[Opening Data provided section]

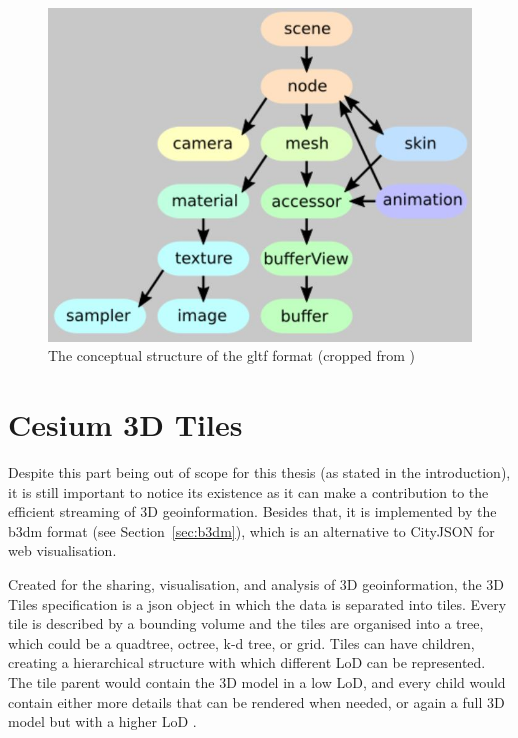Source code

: \begin{figure}[h!]
    \centering
    \includegraphics[scale=0.5]{figs/related_work/gltf.jpg}
    \caption{The conceptual structure of the \ac{gltf} format (cropped from \citet{KhronosGroup2019})}
    \label{fig:gltf}
\end{figure}

\section{Cesium 3D Tiles}
\label{sec:3dtiles}
Despite this part being out of scope for this thesis (as stated in the introduction), it is still important to notice its existence as it can make a contribution to the efficient streaming of 3D geoinformation.
Besides that, it is implemented by the \ac{b3dm} format (see Section~\ref{sec:b3dm}), which is an alternative to CityJSON for web visualisation.

Created for the sharing, visualisation, and analysis of 3D geoinformation, the 3D Tiles specification \citep{3dtiles} is a \ac{json} object in which the data is separated into tiles.
Every tile is described by a bounding volume and the tiles are organised into a tree, which could be a quadtree, octree, k-d tree, or grid.
Tiles can have children, creating a hierarchical structure with which different LoD can be represented.
The tile parent would contain the 3D model in a low LoD, and every child would contain either more details that can be rendered when needed, or again a full 3D model but with a higher LoD \citep{Cesium2020}.

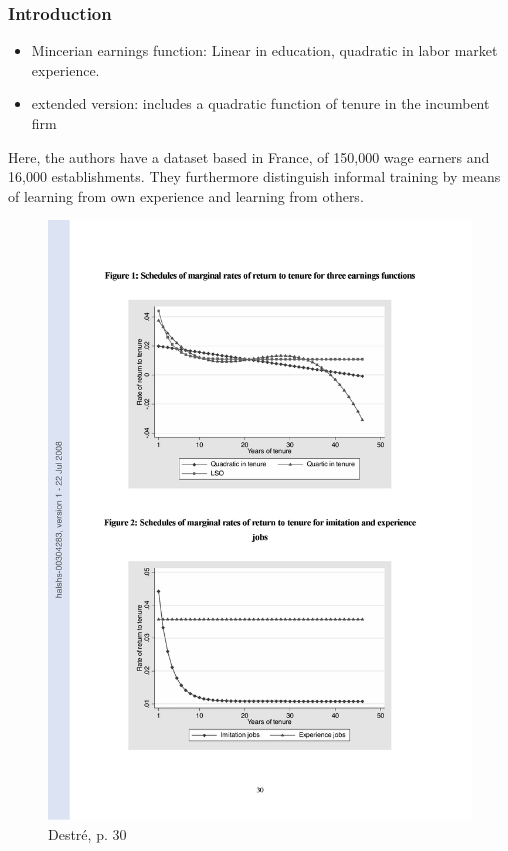 \documentclass[12pt,a4paper]{article}
\begin{document}
  \subsubsection{Introduction} %
  \label{ssub:Introduction}
  \begin{itemize}
    \item Mincerian earnings function: Linear in education, quadratic in labor market experience.
    \item extended version: includes a quadratic function of tenure in the incumbent firm
  \end{itemize}
  Here, the authors have a dataset based in France, of 150,000 wage earners and 16,000
  establishments. They furthermore distinguish informal training by means of learning from own
  experience and learning from others.
  
  \begin{figure}[htb]
        \centering
        \includegraphics[width=12cm]{dest_1.pdf}
        \caption{Destré, p. 30}
        \label{dest_1}
  \end{figure}
\end{document}
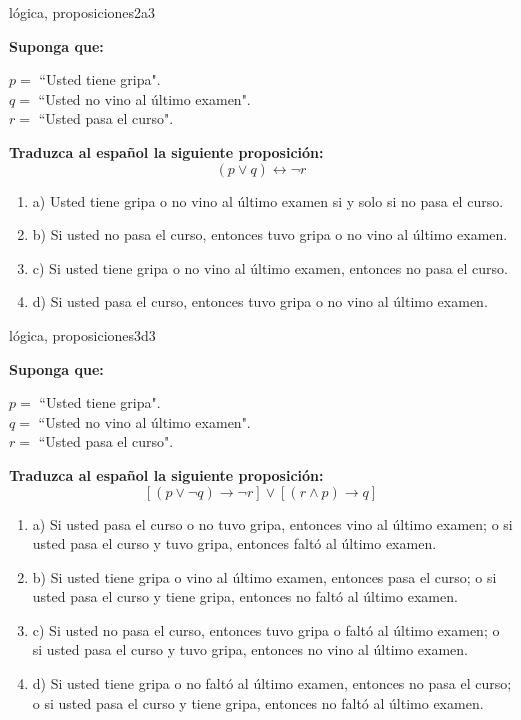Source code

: \documentclass{article}
\begin{document}
\begin{question}{13}{lógica, proposiciones}{2}{a}{3}{
\textbf{Suponga que:} \smallskip

\(p = \) ``Usted tiene gripa".\\
\(q = \) ``Usted no vino al último examen".\\
\(r = \) ``Usted pasa el curso". \smallskip

\textbf{Traduzca al español la siguiente proposición:}
\[
(p \lor q) \leftrightarrow \neg r
\]

\begin{enumerate}
   \item a) Usted tiene gripa o no vino al último examen si y solo si no pasa el curso.  
   \item b) Si usted no pasa el curso, entonces tuvo gripa o no vino al último examen.  
   \item c) Si usted tiene gripa o no vino al último examen, entonces no pasa el curso.  
   \item d) Si usted pasa el curso, entonces tuvo gripa o no vino al último examen.  
\end{enumerate}
}
\end{question}

\begin{question}{14}{lógica, proposiciones}{3}{d}{3}{
\textbf{Suponga que:} \smallskip

\(p = \) ``Usted tiene gripa".\\
\(q = \) ``Usted no vino al último examen".\\
\(r = \) ``Usted pasa el curso". \smallskip

\textbf{Traduzca al español la siguiente proposición:}
\[
[(p \lor \neg q) \rightarrow \neg r] \lor [(r \land p) \rightarrow q]
\]

\begin{enumerate}
   \item a) Si usted pasa el curso o no tuvo gripa, entonces vino al último examen; o si usted pasa el curso y tuvo gripa, entonces faltó al último examen.  
   \item b) Si usted tiene gripa o vino al último examen, entonces pasa el curso; o si usted pasa el curso y tiene gripa, entonces no faltó al último examen.  
   \item c) Si usted no pasa el curso, entonces tuvo gripa o faltó al último examen; o si usted pasa el curso y tuvo gripa, entonces no vino al último examen.  
   \item d) Si usted tiene gripa o no faltó al último examen, entonces no pasa el curso; o si usted pasa el curso y tiene gripa, entonces no faltó al último examen.
\end{enumerate}
}
\end{question}
\end{document}
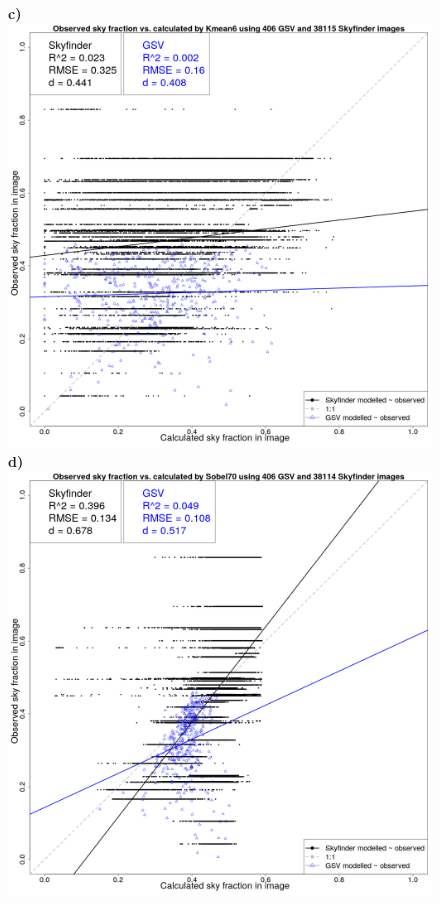 \documentclass[final,3p,times,authoryear]{elsarticle}
\begin{document}
\begin{figure}
\textbf{c)}\includegraphics[scale=0.15]{Images/ErrorPlotsCombinedIndivKmean6.png}
\textbf{d)}\includegraphics[scale=0.15]{Images/ErrorPlotsCombinedIndivSobel70.png}

\end{figure}
\end{document}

[Closing Data provided section]

Every line holding the word "curso" should be copied out of the material.

\(r = \) ``Usted pasa el curso". \smallskip
   \item a) Usted tiene gripa o no vino al último examen si y solo si no pasa el curso.  
   \item b) Si usted no pasa el curso, entonces tuvo gripa o no vino al último examen.  
   \item c) Si usted tiene gripa o no vino al último examen, entonces no pasa el curso.  
   \item d) Si usted pasa el curso, entonces tuvo gripa o no vino al último examen.  
\(r = \) ``Usted pasa el curso". \smallskip
   \item a) Si usted pasa el curso o no tuvo gripa, entonces vino al último examen; o si usted pasa el curso y tuvo gripa, entonces faltó al último examen.  
   \item b) Si usted tiene gripa o vino al último examen, entonces pasa el curso; o si usted pasa el curso y tiene gripa, entonces no faltó al último examen.  
   \item c) Si usted no pasa el curso, entonces tuvo gripa o faltó al último examen; o si usted pasa el curso y tuvo gripa, entonces no vino al último examen.  
   \item d) Si usted tiene gripa o no faltó al último examen, entonces no pasa el curso; o si usted pasa el curso y tiene gripa, entonces no faltó al último examen.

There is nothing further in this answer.